Note how many lines in the entries below contain the string "Will", and answer with that number and no other text.

[Given data]

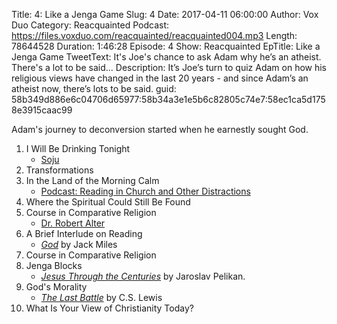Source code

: Title: 4: Like a Jenga Game
Slug: 4
Date: 2017-04-11 06:00:00
Author: Vox Duo
Category: Reacquainted
Podcast: https://files.voxduo.com/reacquainted/reacquainted004.mp3
Length: 78644528
Duration: 1:46:28
Episode: 4
Show: Reacquainted
EpTitle: Like a Jenga Game
TweetText: It's Joe's chance to ask Adam why he’s an atheist. There's a lot to be said...
Description: It’s Joe’s turn to quiz Adam on how his religious views have changed in the last 20 years - and since Adam’s an atheist now, there’s lots to be said.
guid: 58b349d886e6c04706d65977:58b34a3e1e5b6c82805c74e7:58ec1ca5d1758e3915caac99

Adam's journey to deconversion started when he earnestly sought God.

1. I Will Be Drinking Tonight
    - [Soju](https://en.wikipedia.org/wiki/Soju) 
2. Transformations
3. In the Land of the Morning Calm
    - [Podcast: Reading in Church and Other Distractions](http://rwallace.net/podcast/)
4. Where the Spiritual Could Still Be Found
5. Course in Comparative Religion
    - [Dr. Robert Alter](https://en.wikipedia.org/wiki/Robert_Alter)
6. A Brief Interlude on Reading
    - *[God](https://www.amazon.com/God-Biography-Jack-Miles-ebook/dp/B004G8P7IC/)* by Jack Miles 
7. Course in Comparative Religion
8. Jenga Blocks
    - *[Jesus Through the Centuries](https://www.amazon.com/Jesus-Through-Centuries-History-Culture/dp/0300079877)* by Jaroslav Pelikan.
9. God's Morality
    - *[The Last Battle](https://www.amazon.com/Last-Battle-Chronicles-Narnia-ebook/dp/B001I45UE8/)* by C.S. Lewis
10. What Is Your View of Christianity Today?

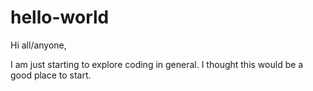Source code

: # hello-world

Hi all/anyone,

I am just starting to explore coding in general.  I thought this would be a good place to start.  
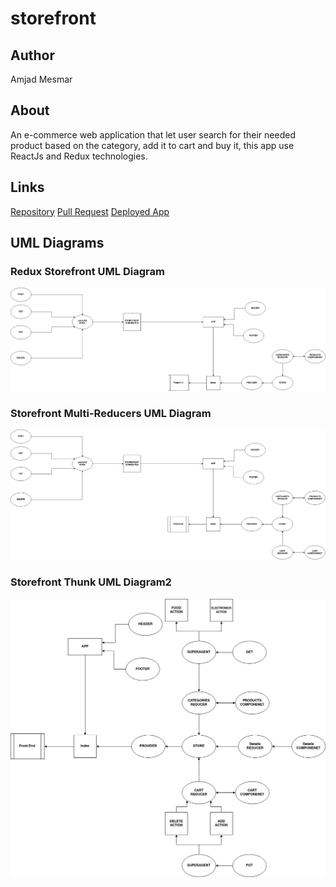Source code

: # storefront

## Author

Amjad Mesmar

## About

An e-commerce web application that let user search for their needed product based on the category, add it to cart and buy it, this app use ReactJs and  Redux technologies.

## Links

[Repository](https://github.com/AmjadMesmar/storefront)
[Pull Request](https://github.com/AmjadMesmar/storefront/pull/4)
[Deployed App](https://souls-storefront.netlify.app/)

## UML Diagrams

### Redux Storefront UML Diagram

![Uml](./storefront-uml1.jpg)

### Storefront Multi-Reducers UML Diagram

![Uml2](./storefront-uml2.jpeg)

### Storefront Thunk UML Diagram2

![UML3](./storefront-uml3.jpg)
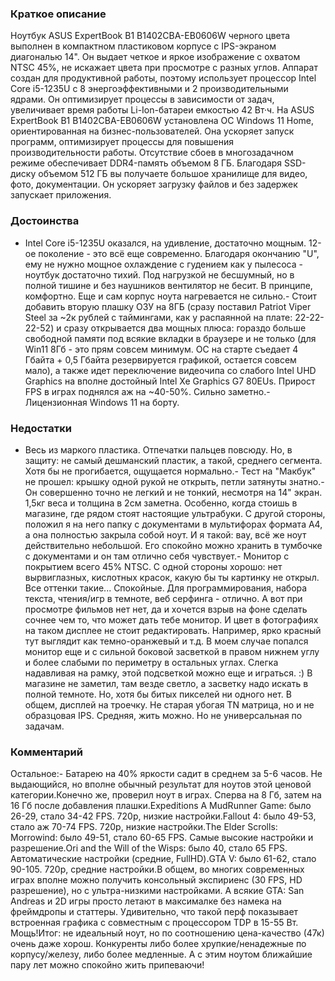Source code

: ### **Краткое описание**
Ноутбук ASUS ExpertBook B1 B1402CBA-EB0606W черного цвета выполнен в компактном пластиковом корпусе с IPS-экраном диагональю 14". Он выдает четкое и яркое изображение с охватом NTSC 45%, не искажает цвета при просмотре с разных углов. Аппарат создан для продуктивной работы, поэтому использует процессор Intel Core i5-1235U с 8 энергоэффективными и 2 производительными ядрами. Он оптимизирует процессы в зависимости от задач, увеличивает время работы Li-Ion-батареи емкостью 42 Вт·ч.  На ASUS ExpertBook B1 B1402CBA-EB0606W установлена ОС Windows 11 Home, ориентированная на бизнес-пользователей. Она ускоряет запуск программ, оптимизирует процессы для повышения производительности работы. Отсутствие сбоев в многозадачном режиме обеспечивает DDR4-память объемом 8 ГБ. Благодаря SSD-диску объемом 512 ГБ вы получаете большое хранилище для видео, фото, документации. Он ускоряет загрузку файлов и без задержек запускает приложения.

### **Достоинства**
- Intel Core i5-1235U оказался, на удивление, достаточно мощным. 12-ое поколение - это всё еще современно. Благодаря окончанию "U", ему не нужно мощное охлаждение с гудением как у пылесоса - ноутбук достаточно тихий. Под нагрузкой не бесшумный, но в полной тишине и без наушников вентилятор не бесит. В принципе, комфортно. Еще и сам корпус ноута нагревается не сильно.- Стоит добавить вторую плашку ОЗУ на 8ГБ (сразу поставил Patriot Viper Steel за ~2к рублей с таймингами, как у распаянной на плате: 22-22-22-52) и сразу открывается два мощных плюса: гораздо больше свободной памяти под всякие вкладки в браузере и не только (для Win11 8Гб - это прям совсем минимум. ОС на старте съедает 4 Гбайта + 0,5 Гбайта резервируется графикой, остается совсем мало), а также идет переключение видеочипа со слабого Intel UHD Graphics на вполне достойный Intel Xe Graphics G7 80EUs. Прирост FPS в играх поднялся аж на ~40-50%. Сильно заметно.- Лицензионная Windows 11 на борту.

### **Недостатки**
- Весь из маркого пластика. Отпечатки пальцев повсюду. Но, в защиту: не самый дешманский пластик, а такой, среднего сегмента. Хотя бы не прогибается, ощущается нормально.- Тест на "Макбук" не прошел: крышку одной рукой не открыть, петли затянуты знатно.- Он совершенно точно не легкий и не тонкий, несмотря на 14" экран. 1,5кг веса и толщина в 2см заметна. Особенно, когда стоишь в магазине, где рядом стоят настоящие ультрабуки. С другой стороны, положил я на него папку с документами в мультифорах формата A4, а она полностью закрыла собой ноут. И я такой: вау, всё же ноут действительно небольшой. Его спокойно можно хранить в тумбочке с документами и он там отлично себя чувствует.- Монитор с покрытием всего 45% NTSC. С одной стороны хорошо: нет вырвиглазных, кислотных красок, какую бы ты картинку не открыл. Все оттенки такие... Спокойные. Для программирования, набора текста, чтения/игр в темноте, веб серфинга - отлично. А вот при просмотре фильмов нет нет, да и хочется взрыв на фоне сделать сочнее чем то, что может дать тебе монитор. И цвет в фотографиях на таком дисплее не стоит редактировать. Например, ярко красный тут выглядит как темно-оранжевый и т.д. В моем случае попался монитор еще и с сильной боковой засветкой в правом нижнем углу и более слабыми по периметру в остальных углах. Слегка надавливая на рамку, этой подсветкой можно еще и играться. :) В магазине не заметил, там везде светло, а засветку надо искать в полной темноте. Но, хотя бы битых пикселей ни одного нет. В общем, дисплей на троечку. Не старая убогая TN матрица, но и не образцовая IPS. Средняя, жить можно. Но не универсальная по задачам.

### **Комментарий**
Остальное:- Батарею на 40% яркости садит в среднем за 5-6 часов. Не выдающийся, но вполне обычный результат для ноутов этой ценовой категории.Конечно же, проверил ноут в играх. Сперва на 8 Гб, затем на 16 Гб после добавления плашки.Expeditions A MudRunner Game: было 26-29, стало 34-42 FPS. 720p, низкие настройки.Fallout 4: было 49-53, стало аж 70-74 FPS. 720p, низкие настройки.The Elder Scrolls: Morrowind: было 49-51, стало 60-65 FPS. Самые высокие настройки и разрешение.Ori and the Will of the Wisps: было 40, стало 65 FPS. Автоматические настройки (средние, FullHD).GTA V: было 61-62, стало 90-105. 720p, средние настройки.В общем, во многих современных играх вполне можно получить консольный экспириенс (30 FPS, HD разрешение), но с ультра-низкими настройками. А всякие GTA: San Andreas и 2D игры просто летают в максималке без намека на фреймдропы и статтеры. Удивительно, что такой перф показывает встроенная графика с совместным с процессором TDP в 15-55 Вт. Мощь!Итог: не идеальный ноут, но по соотношению цена-качество (47к) очень даже хорош. Конкуренты либо более хрупкие/ненадежные по корпусу/железу, либо более медленные. А с этим ноутом ближайшие пару лет можно спокойно жить припеваючи!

[/Given data]

=== Output ===
2